半ば無理矢理鳥籠から連れ出した彼女が…幸せではないのではないかと…。

彼女はいつも笑みを浮かべるだけだ…。

どんなに辛くとも、どんなに悲しくとも…仮面をつけて笑みを浮かべているのだ。

不安を掻き立てる。

だが…ソレと同時に満たされもする。

彼女の傍に居られる事に安堵感を覚えるのだ。

愚かにも…俺は彼女に恋をしていたのだ…。

 

 

――遠い世界の悲しい歌が響いている。

 

 

 

 

「うぅ…ん…?」

 

時刻は朝の五時…寝ぼけ眼で身体を起こそうとするが、隣で幸せそうに寝ている楯無が俺の事を抱き枕のように抱きしめている為、体を起こす事ができない。

夜遅くまで四人で今日の事を話しながら過ごし、いざ眠るときになったら楯無が甘えてきて…と気の休まるのだか休まらないのだか分からない一夜を過ごした。
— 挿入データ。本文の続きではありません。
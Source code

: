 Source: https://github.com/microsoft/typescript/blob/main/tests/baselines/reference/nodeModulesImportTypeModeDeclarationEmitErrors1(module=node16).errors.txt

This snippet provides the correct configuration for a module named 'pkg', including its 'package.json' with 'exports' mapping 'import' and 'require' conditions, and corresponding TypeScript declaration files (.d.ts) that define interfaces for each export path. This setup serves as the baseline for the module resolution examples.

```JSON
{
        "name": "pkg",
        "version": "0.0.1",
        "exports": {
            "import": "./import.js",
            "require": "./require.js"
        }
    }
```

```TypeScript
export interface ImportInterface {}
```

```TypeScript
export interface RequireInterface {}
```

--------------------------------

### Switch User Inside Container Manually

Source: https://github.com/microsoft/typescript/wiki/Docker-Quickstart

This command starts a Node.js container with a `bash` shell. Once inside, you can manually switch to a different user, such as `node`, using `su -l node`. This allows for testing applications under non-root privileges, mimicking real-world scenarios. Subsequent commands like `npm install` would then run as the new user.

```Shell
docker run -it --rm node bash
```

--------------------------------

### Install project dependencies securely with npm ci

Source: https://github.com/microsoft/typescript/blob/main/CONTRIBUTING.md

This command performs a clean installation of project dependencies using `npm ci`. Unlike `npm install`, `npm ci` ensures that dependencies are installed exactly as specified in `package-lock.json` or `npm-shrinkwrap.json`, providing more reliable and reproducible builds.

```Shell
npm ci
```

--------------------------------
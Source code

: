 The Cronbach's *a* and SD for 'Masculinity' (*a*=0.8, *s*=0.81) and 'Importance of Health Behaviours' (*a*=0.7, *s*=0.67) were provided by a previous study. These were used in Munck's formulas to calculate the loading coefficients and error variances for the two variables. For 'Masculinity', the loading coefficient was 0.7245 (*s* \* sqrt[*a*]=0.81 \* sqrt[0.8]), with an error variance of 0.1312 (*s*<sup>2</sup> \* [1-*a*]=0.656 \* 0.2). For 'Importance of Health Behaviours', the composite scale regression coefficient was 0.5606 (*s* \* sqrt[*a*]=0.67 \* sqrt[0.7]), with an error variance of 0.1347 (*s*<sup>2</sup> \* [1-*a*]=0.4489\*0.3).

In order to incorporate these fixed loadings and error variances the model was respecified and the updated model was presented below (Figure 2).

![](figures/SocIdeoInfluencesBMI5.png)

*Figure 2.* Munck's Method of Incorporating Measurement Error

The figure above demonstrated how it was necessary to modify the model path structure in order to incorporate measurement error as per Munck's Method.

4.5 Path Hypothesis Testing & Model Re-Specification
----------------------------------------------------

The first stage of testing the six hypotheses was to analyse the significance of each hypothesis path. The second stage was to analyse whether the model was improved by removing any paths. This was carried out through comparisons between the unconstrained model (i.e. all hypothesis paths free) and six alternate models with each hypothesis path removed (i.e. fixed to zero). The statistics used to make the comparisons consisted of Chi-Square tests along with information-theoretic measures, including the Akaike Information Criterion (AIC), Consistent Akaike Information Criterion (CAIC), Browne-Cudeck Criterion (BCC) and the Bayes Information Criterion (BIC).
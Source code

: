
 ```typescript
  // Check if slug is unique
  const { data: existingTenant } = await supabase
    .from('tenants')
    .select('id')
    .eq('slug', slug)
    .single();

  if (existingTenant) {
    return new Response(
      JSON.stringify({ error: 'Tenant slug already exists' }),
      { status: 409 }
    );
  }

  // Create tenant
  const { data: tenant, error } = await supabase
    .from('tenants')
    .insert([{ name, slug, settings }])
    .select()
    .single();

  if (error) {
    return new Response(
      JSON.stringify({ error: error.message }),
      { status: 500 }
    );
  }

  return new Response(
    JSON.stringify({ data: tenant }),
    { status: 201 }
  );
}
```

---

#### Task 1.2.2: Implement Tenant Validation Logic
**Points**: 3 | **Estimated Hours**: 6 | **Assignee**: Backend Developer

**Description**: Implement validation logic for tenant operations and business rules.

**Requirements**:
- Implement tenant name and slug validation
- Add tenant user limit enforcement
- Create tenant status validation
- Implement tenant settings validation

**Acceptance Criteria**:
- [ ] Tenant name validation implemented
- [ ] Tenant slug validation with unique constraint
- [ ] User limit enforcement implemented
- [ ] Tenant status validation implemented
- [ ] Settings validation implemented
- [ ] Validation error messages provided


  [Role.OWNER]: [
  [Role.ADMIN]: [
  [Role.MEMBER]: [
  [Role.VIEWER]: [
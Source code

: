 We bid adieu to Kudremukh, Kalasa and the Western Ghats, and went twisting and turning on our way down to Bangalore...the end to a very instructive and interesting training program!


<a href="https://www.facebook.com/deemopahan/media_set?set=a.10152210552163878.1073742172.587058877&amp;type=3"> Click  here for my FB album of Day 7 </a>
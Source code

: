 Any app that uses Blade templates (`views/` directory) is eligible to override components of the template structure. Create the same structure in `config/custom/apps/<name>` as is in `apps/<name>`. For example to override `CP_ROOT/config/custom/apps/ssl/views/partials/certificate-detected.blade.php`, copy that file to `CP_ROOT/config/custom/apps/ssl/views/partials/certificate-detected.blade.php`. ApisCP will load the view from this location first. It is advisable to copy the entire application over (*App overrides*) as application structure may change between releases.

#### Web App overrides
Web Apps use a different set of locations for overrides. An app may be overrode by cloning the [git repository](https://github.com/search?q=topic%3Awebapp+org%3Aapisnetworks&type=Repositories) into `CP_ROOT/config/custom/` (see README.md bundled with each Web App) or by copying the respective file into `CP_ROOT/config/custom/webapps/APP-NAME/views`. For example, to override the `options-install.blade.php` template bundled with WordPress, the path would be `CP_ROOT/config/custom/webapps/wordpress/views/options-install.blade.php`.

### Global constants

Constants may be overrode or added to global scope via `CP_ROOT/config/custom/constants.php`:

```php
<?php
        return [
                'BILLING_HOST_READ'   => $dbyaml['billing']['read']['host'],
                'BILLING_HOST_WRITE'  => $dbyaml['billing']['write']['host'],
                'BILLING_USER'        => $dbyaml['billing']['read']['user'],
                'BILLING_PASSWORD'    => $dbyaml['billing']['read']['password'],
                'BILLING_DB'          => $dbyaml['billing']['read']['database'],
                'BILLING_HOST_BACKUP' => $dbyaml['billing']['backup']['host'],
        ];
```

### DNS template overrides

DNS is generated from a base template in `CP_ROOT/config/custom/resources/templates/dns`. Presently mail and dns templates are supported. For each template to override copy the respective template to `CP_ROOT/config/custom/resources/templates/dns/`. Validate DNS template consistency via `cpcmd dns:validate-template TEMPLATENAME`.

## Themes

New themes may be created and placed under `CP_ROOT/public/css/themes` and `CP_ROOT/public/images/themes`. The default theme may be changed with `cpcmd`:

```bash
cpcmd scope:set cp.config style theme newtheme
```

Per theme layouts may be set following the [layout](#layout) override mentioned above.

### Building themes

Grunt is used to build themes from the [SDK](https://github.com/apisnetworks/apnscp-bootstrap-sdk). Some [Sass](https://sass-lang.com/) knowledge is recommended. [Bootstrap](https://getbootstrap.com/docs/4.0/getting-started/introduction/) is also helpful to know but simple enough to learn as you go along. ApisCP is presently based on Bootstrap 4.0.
ぼーっと天井を見上げていると頬が濡れている気がして、不思議に思い顔に触れる。

どうやら、俺は寝ながら泣いていたようだ…。

何か…夢を見ていた気がするのだが、内容までは覚えていない…。

まぁ、夢とは得てしてそう言うものだ…気にするだけ無駄だろう。

 

「んー…えへへ…」

 

楯無は体育祭の陣頭指揮で疲れているのか、深く眠りについている。

何とも幸せそうに眠っている…空いた腕を伸ばし、優しく頬を撫でる。

ほんのりと暖かい温もりが手に伝わり、幸せな気分に浸れる。

暫く頬を撫で、ゆっくりと唇を指で触れればいきなり甘噛みされる。

 

ほはひょう(おはよう)

「おはよう、そろそろ離してもらって構わんか?」

やーら(やーだ)…ん…」

 

そのまま楯無は俺の指を甘く噛みながら、舌を這わせて舐めていく。

悪戯っぽい笑みを浮かべながらのその行為は、どこか官能的で艶かしい。

妖艶とすら言えるだろう。

俺は楯無から指を抜いて、楯無の身体に覆いかぶさり深くキスをする。

 

「んん…っ…ふ…もう!」

「嫌だったか?」

「そう言う言い方は卑怯ね!」

 

楯無は頬を膨らませてソッポを向いてしまうが、俺は構わずにベッドから抜け出してジャージに着替える。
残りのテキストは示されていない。